Copy the entries exactly, leaving out nothing.

SUPPLIED DATA below:

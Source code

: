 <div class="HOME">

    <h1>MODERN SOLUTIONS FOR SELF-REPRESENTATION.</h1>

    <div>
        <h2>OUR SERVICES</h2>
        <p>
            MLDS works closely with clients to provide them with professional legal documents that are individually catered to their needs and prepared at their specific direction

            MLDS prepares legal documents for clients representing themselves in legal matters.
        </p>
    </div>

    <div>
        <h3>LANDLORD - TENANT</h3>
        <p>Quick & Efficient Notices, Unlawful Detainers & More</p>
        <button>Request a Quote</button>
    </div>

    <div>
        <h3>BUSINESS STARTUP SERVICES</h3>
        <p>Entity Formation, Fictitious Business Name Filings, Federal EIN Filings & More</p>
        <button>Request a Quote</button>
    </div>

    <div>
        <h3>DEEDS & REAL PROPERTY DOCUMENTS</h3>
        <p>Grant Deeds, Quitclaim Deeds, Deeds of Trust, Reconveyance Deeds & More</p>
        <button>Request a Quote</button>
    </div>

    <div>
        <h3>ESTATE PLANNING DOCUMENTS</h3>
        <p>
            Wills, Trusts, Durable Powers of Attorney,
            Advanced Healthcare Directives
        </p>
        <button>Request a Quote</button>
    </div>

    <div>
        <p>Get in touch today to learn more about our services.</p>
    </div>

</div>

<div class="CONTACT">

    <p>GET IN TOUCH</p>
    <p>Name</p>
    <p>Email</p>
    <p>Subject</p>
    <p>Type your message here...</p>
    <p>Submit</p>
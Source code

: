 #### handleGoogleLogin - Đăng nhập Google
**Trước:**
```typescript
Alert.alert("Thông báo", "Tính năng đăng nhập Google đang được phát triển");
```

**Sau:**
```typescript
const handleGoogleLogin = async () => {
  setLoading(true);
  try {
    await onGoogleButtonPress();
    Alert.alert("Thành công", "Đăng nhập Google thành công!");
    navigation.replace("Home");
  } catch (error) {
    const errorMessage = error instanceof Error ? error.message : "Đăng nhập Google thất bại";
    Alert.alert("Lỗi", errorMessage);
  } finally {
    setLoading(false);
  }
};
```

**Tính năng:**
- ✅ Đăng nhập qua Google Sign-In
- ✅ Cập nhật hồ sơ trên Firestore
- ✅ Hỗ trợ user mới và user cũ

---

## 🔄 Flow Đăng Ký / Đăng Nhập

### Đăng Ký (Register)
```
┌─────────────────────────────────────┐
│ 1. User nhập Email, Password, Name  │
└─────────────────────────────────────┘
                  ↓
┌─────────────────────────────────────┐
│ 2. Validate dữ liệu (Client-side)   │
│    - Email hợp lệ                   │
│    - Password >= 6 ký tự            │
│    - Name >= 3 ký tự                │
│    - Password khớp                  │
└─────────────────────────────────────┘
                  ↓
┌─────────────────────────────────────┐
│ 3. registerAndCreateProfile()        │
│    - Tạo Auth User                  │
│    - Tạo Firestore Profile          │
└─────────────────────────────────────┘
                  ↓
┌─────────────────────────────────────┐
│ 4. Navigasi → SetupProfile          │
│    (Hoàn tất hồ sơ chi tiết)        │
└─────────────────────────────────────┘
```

End of SUPPLIED DATA.

• **WRITTEN SOLUTION**
Source code

: <div class="HOME">

    <h1>MODERN SOLUTIONS FOR SELF-REPRESENTATION.</h1>

    <div>
        <h2>OUR SERVICES</h2>
        <p>
            MLDS works closely with clients to provide them with professional legal documents that are individually catered to their needs and prepared at their specific direction

            MLDS prepares legal documents for clients representing themselves in legal matters.
        </p>
    </div>

    <div>
        <h3>LANDLORD - TENANT</h3>
        <p>Quick & Efficient Notices, Unlawful Detainers & More</p>
        <button>Request a Quote</button>
    </div>

    <div>
        <h3>BUSINESS STARTUP SERVICES</h3>
        <p>Entity Formation, Fictitious Business Name Filings, Federal EIN Filings & More</p>
        <button>Request a Quote</button>
    </div>

    <div>
        <h3>DEEDS & REAL PROPERTY DOCUMENTS</h3>
        <p>Grant Deeds, Quitclaim Deeds, Deeds of Trust, Reconveyance Deeds & More</p>
        <button>Request a Quote</button>
    </div>

    <div>
        <h3>ESTATE PLANNING DOCUMENTS</h3>
        <p>
            Wills, Trusts, Durable Powers of Attorney,
            Advanced Healthcare Directives
        </p>
        <button>Request a Quote</button>
    </div>

    <div>
        <p>Get in touch today to learn more about our services.</p>
    </div>

</div>

<div class="CONTACT">

    <p>GET IN TOUCH</p>
    <p>Name</p>
    <p>Email</p>
    <p>Subject</p>
    <p>Type your message here...</p>
    <p>Submit</p>
Source code

: #### handleGoogleLogin - Đăng nhập Google
**Trước:**
```typescript
Alert.alert("Thông báo", "Tính năng đăng nhập Google đang được phát triển");
```

**Sau:**
```typescript
const handleGoogleLogin = async () => {
  setLoading(true);
  try {
    await onGoogleButtonPress();
    Alert.alert("Thành công", "Đăng nhập Google thành công!");
    navigation.replace("Home");
  } catch (error) {
    const errorMessage = error instanceof Error ? error.message : "Đăng nhập Google thất bại";
    Alert.alert("Lỗi", errorMessage);
  } finally {
    setLoading(false);
  }
};
```

**Tính năng:**
- ✅ Đăng nhập qua Google Sign-In
- ✅ Cập nhật hồ sơ trên Firestore
- ✅ Hỗ trợ user mới và user cũ

---

## 🔄 Flow Đăng Ký / Đăng Nhập

### Đăng Ký (Register)
```
┌─────────────────────────────────────┐
│ 1. User nhập Email, Password, Name  │
└─────────────────────────────────────┘
                  ↓
┌─────────────────────────────────────┐
│ 2. Validate dữ liệu (Client-side)   │
│    - Email hợp lệ                   │
│    - Password >= 6 ký tự            │
│    - Name >= 3 ký tự                │
│    - Password khớp                  │
└─────────────────────────────────────┘
                  ↓
┌─────────────────────────────────────┐
│ 3. registerAndCreateProfile()        │
│    - Tạo Auth User                  │
│    - Tạo Firestore Profile          │
└─────────────────────────────────────┘
                  ↓
┌─────────────────────────────────────┐
│ 4. Navigasi → SetupProfile          │
│    (Hoàn tất hồ sơ chi tiết)        │
└─────────────────────────────────────┘
```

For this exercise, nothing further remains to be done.